» DATA SHOWN
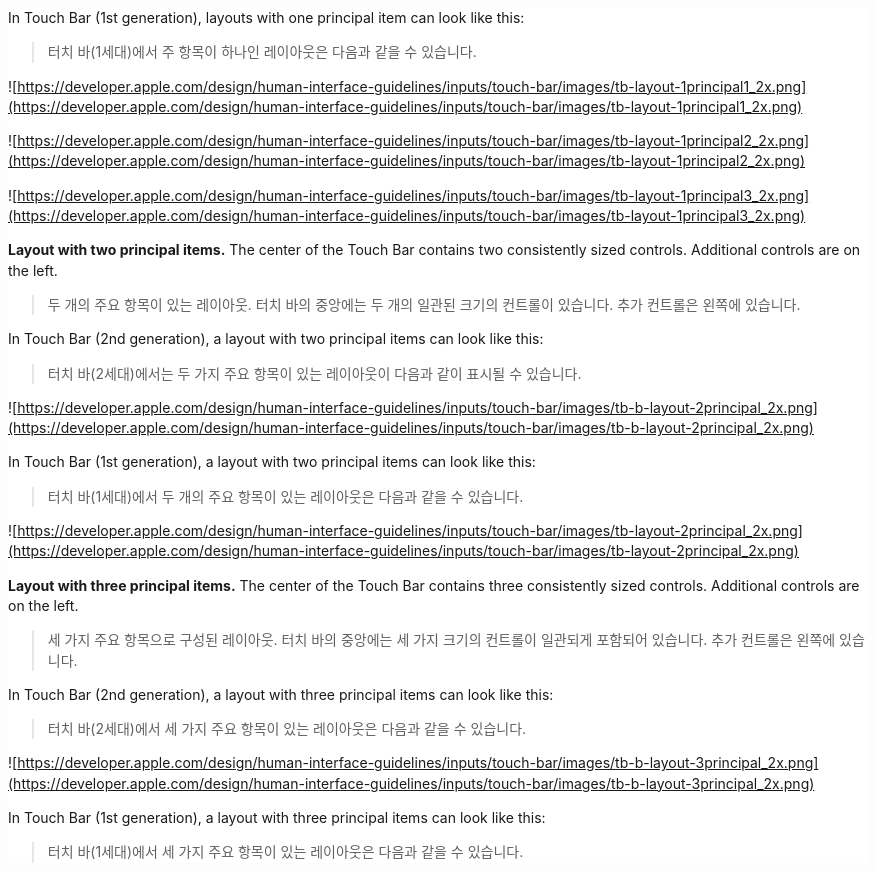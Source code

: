 


In Touch Bar (1st generation), layouts with one principal item can look like this:
> 터치 바(1세대)에서 주 항목이 하나인 레이아웃은 다음과 같을 수 있습니다.
>




![https://developer.apple.com/design/human-interface-guidelines/inputs/touch-bar/images/tb-layout-1principal1_2x.png](https://developer.apple.com/design/human-interface-guidelines/inputs/touch-bar/images/tb-layout-1principal1_2x.png)

![https://developer.apple.com/design/human-interface-guidelines/inputs/touch-bar/images/tb-layout-1principal2_2x.png](https://developer.apple.com/design/human-interface-guidelines/inputs/touch-bar/images/tb-layout-1principal2_2x.png)

![https://developer.apple.com/design/human-interface-guidelines/inputs/touch-bar/images/tb-layout-1principal3_2x.png](https://developer.apple.com/design/human-interface-guidelines/inputs/touch-bar/images/tb-layout-1principal3_2x.png)

**Layout with two principal items.** The center of the Touch Bar contains two consistently sized controls. Additional controls are on the left.
> 두 개의 주요 항목이 있는 레이아웃. 터치 바의 중앙에는 두 개의 일관된 크기의 컨트롤이 있습니다. 추가 컨트롤은 왼쪽에 있습니다.
>




In Touch Bar (2nd generation), a layout with two principal items can look like this:
> 터치 바(2세대)에서는 두 가지 주요 항목이 있는 레이아웃이 다음과 같이 표시될 수 있습니다.
>




![https://developer.apple.com/design/human-interface-guidelines/inputs/touch-bar/images/tb-b-layout-2principal_2x.png](https://developer.apple.com/design/human-interface-guidelines/inputs/touch-bar/images/tb-b-layout-2principal_2x.png)

In Touch Bar (1st generation), a layout with two principal items can look like this:
> 터치 바(1세대)에서 두 개의 주요 항목이 있는 레이아웃은 다음과 같을 수 있습니다.
>




![https://developer.apple.com/design/human-interface-guidelines/inputs/touch-bar/images/tb-layout-2principal_2x.png](https://developer.apple.com/design/human-interface-guidelines/inputs/touch-bar/images/tb-layout-2principal_2x.png)

**Layout with three principal items.** The center of the Touch Bar contains three consistently sized controls. Additional controls are on the left.
> 세 가지 주요 항목으로 구성된 레이아웃. 터치 바의 중앙에는 세 가지 크기의 컨트롤이 일관되게 포함되어 있습니다. 추가 컨트롤은 왼쪽에 있습니다.
>




In Touch Bar (2nd generation), a layout with three principal items can look like this:
> 터치 바(2세대)에서 세 가지 주요 항목이 있는 레이아웃은 다음과 같을 수 있습니다.
>




![https://developer.apple.com/design/human-interface-guidelines/inputs/touch-bar/images/tb-b-layout-3principal_2x.png](https://developer.apple.com/design/human-interface-guidelines/inputs/touch-bar/images/tb-b-layout-3principal_2x.png)

In Touch Bar (1st generation), a layout with three principal items can look like this:
> 터치 바(1세대)에서 세 가지 주요 항목이 있는 레이아웃은 다음과 같을 수 있습니다.
>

» PROBLEM DETAILS
The output has to match the data above line for line, except that pictures are dropped.

» ANSWER BOX
Source code

: 


In Touch Bar (1st generation), layouts with one principal item can look like this:
> 터치 바(1세대)에서 주 항목이 하나인 레이아웃은 다음과 같을 수 있습니다.
>




![https://developer.apple.com/design/human-interface-guidelines/inputs/touch-bar/images/tb-layout-1principal1_2x.png](https://developer.apple.com/design/human-interface-guidelines/inputs/touch-bar/images/tb-layout-1principal1_2x.png)

![https://developer.apple.com/design/human-interface-guidelines/inputs/touch-bar/images/tb-layout-1principal2_2x.png](https://developer.apple.com/design/human-interface-guidelines/inputs/touch-bar/images/tb-layout-1principal2_2x.png)

![https://developer.apple.com/design/human-interface-guidelines/inputs/touch-bar/images/tb-layout-1principal3_2x.png](https://developer.apple.com/design/human-interface-guidelines/inputs/touch-bar/images/tb-layout-1principal3_2x.png)

**Layout with two principal items.** The center of the Touch Bar contains two consistently sized controls. Additional controls are on the left.
> 두 개의 주요 항목이 있는 레이아웃. 터치 바의 중앙에는 두 개의 일관된 크기의 컨트롤이 있습니다. 추가 컨트롤은 왼쪽에 있습니다.
>




In Touch Bar (2nd generation), a layout with two principal items can look like this:
> 터치 바(2세대)에서는 두 가지 주요 항목이 있는 레이아웃이 다음과 같이 표시될 수 있습니다.
>




![https://developer.apple.com/design/human-interface-guidelines/inputs/touch-bar/images/tb-b-layout-2principal_2x.png](https://developer.apple.com/design/human-interface-guidelines/inputs/touch-bar/images/tb-b-layout-2principal_2x.png)

In Touch Bar (1st generation), a layout with two principal items can look like this:
> 터치 바(1세대)에서 두 개의 주요 항목이 있는 레이아웃은 다음과 같을 수 있습니다.
>




![https://developer.apple.com/design/human-interface-guidelines/inputs/touch-bar/images/tb-layout-2principal_2x.png](https://developer.apple.com/design/human-interface-guidelines/inputs/touch-bar/images/tb-layout-2principal_2x.png)

**Layout with three principal items.** The center of the Touch Bar contains three consistently sized controls. Additional controls are on the left.
> 세 가지 주요 항목으로 구성된 레이아웃. 터치 바의 중앙에는 세 가지 크기의 컨트롤이 일관되게 포함되어 있습니다. 추가 컨트롤은 왼쪽에 있습니다.
>




In Touch Bar (2nd generation), a layout with three principal items can look like this:
> 터치 바(2세대)에서 세 가지 주요 항목이 있는 레이아웃은 다음과 같을 수 있습니다.
>




![https://developer.apple.com/design/human-interface-guidelines/inputs/touch-bar/images/tb-b-layout-3principal_2x.png](https://developer.apple.com/design/human-interface-guidelines/inputs/touch-bar/images/tb-b-layout-3principal_2x.png)

In Touch Bar (1st generation), a layout with three principal items can look like this:
> 터치 바(1세대)에서 세 가지 주요 항목이 있는 레이아웃은 다음과 같을 수 있습니다.
>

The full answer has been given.